First then, they are exhorted "to lay aside" certain evil tendencies and dispositions, by which exhortation two fundamental truths are suggested to us. First, that men – all men – are naturally prepossessed with these evils. Man is not born into this world as tabula rasa – a blank sheet of paper – upon which impressions are made from the outside; he does not start life from a point of moral-ethical neutrality, but the seed of all evil he brings into the world with him. From his mother's womb "he was shapen in iniquity; and in sin did his mother conceive him" (Ps. 51:5). Indeed, these evil seeds improve and grow by the influence and example that is round about him, but their root and origin is in his very nature. The Apostle does not say, "beware of putting these things on", but he exhorts them "to put them off". "Our hearts," says Leighton, "are by nature no other than cages of these unclean birds, malice, envy, hypocrisies, etc."
And the second truth that is suggested is that these "unclean birds" are not automatically set to flight at our regeneration, but they still indwell in the Christian's heart, and he is exhorted "to lay them aside", "to put them off". Notice, the Apostle does not say "beware that they enter not again into your hearts", but rather "lay them aside".

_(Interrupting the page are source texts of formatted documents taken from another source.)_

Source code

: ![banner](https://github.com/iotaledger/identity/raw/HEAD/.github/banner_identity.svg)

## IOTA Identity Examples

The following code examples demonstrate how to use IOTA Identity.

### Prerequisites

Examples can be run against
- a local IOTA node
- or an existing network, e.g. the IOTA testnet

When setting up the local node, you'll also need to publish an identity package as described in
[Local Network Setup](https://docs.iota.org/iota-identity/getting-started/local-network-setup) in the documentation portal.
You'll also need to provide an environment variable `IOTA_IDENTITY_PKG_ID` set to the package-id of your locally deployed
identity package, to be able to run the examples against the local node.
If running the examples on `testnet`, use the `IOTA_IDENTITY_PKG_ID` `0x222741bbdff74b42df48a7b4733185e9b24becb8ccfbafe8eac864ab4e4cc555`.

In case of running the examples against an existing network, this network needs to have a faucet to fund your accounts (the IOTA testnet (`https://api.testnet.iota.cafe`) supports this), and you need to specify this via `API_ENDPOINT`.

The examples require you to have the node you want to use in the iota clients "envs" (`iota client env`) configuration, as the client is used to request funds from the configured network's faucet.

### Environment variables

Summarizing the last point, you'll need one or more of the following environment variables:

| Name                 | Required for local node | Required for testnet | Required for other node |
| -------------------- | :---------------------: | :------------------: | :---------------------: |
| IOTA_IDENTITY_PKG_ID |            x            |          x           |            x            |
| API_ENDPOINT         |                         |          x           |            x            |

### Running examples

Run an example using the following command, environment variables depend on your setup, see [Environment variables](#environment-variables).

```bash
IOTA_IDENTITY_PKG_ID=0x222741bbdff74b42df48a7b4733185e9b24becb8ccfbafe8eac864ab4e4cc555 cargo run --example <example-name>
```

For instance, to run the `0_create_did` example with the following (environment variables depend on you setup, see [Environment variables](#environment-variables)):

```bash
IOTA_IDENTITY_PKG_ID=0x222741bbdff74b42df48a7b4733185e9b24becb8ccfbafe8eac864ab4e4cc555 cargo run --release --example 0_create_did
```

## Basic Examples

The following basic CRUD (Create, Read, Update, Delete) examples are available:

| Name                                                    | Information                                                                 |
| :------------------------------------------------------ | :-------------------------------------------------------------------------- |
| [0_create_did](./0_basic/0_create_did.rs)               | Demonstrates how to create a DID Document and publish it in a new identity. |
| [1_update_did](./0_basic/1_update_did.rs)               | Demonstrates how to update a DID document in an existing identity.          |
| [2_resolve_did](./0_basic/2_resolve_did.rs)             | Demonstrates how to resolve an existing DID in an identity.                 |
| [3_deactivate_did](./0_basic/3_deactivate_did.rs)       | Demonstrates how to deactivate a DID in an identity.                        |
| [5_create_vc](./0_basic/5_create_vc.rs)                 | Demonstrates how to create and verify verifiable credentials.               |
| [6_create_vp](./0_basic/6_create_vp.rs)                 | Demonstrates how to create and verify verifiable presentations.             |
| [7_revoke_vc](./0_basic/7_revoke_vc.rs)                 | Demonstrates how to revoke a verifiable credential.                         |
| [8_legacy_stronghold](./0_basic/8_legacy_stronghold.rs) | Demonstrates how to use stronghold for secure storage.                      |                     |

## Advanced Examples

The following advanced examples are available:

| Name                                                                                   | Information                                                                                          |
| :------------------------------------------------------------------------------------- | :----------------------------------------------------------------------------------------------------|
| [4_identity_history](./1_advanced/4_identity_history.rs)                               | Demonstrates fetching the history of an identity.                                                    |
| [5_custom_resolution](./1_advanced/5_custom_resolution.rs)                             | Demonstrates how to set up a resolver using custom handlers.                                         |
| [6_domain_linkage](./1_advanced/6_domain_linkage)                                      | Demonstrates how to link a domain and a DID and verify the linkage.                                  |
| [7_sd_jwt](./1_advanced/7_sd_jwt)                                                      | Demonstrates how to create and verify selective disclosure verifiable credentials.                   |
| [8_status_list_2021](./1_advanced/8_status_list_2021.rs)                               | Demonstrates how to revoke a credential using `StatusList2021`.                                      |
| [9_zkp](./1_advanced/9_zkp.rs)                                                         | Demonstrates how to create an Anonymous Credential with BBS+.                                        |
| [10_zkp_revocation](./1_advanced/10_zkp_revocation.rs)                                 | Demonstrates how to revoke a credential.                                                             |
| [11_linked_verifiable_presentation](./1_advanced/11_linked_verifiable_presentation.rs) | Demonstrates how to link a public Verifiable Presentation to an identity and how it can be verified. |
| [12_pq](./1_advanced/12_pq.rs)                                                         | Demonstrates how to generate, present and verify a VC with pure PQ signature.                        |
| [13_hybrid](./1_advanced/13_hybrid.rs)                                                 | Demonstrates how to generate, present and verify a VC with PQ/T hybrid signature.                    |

Now, what are these evils which the Christian is exhorted to "lay aside"? The first mentioned is all malice, meaning wickedness as an evil habit of the mind. It signifies malignity, ill-will, malevolent disposition whereby one procures or wishes another's evil.
The next is all guile, or deceit. It is descriptive of all fraudulent and deceitful means for gaining an end. It is the general term for all unfaithfulness and dishonesty in dealing with others from the most refined to the grossest.

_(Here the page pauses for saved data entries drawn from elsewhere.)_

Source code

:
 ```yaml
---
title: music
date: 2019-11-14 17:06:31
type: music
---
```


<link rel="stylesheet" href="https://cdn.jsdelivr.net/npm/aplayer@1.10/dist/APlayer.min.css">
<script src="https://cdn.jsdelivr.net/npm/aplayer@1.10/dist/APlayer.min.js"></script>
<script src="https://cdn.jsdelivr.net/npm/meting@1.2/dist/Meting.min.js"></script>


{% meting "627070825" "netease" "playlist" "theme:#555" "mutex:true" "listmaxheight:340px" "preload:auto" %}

Then is hypocrisies, a term meaning to pretend to be what one is not.
Next, the Apostle mentions envies, a word referring to that uneasiness which a malignant person feels in the happiness of the object of his ill-will, and the restless, painful desire he has to deprive him of his advantage. "Malice and envy," says Leighton, "are two branches growing out of the same bitter root … Malice is properly the procuring or wishing another's evil; envy, the repining at his good; and both these vent themselves by evil speaking."
Lastly, he mentions evil-speakings which refers to all whisperings, backbitings, slanders, insinuations, and hinting at faults.
It is to be noticed also that all these evils are in the plural, suggesting both multiplicity as well as variety of each of them in the heart of every man.
Now, the Apostle exhorts them not to cover these unsightly deformities of the old man in them "with the veil of an assumed courteousness and politeness, or sanctimony" (J. Brown), but to eradicate them; not to modify them, but to mortify them, and to cast them out and to cleanse and purify the heart from their foul character, that they may "desire the sincere milk of the word". The two cannot co-exist, but are mutually exclusive; for quoting Leighton again,
Can there be anything more contrary than the good Word of God, as the Apostle calls it, and those evil speakings? than the Word that is of such excellent sweetness, and the bitter words of the malignant tongue? than the Word of life, and the words full of deadly poison? For so slanders and defaming of our brethren are termed. And is not all malice and envy most opposite to the Word, that is the message of peace and love? How the gall of malice and this milk of the Word agree? Hypocrisy and guile stand in direct opposition to the name of this Word, which is called the Word of truth.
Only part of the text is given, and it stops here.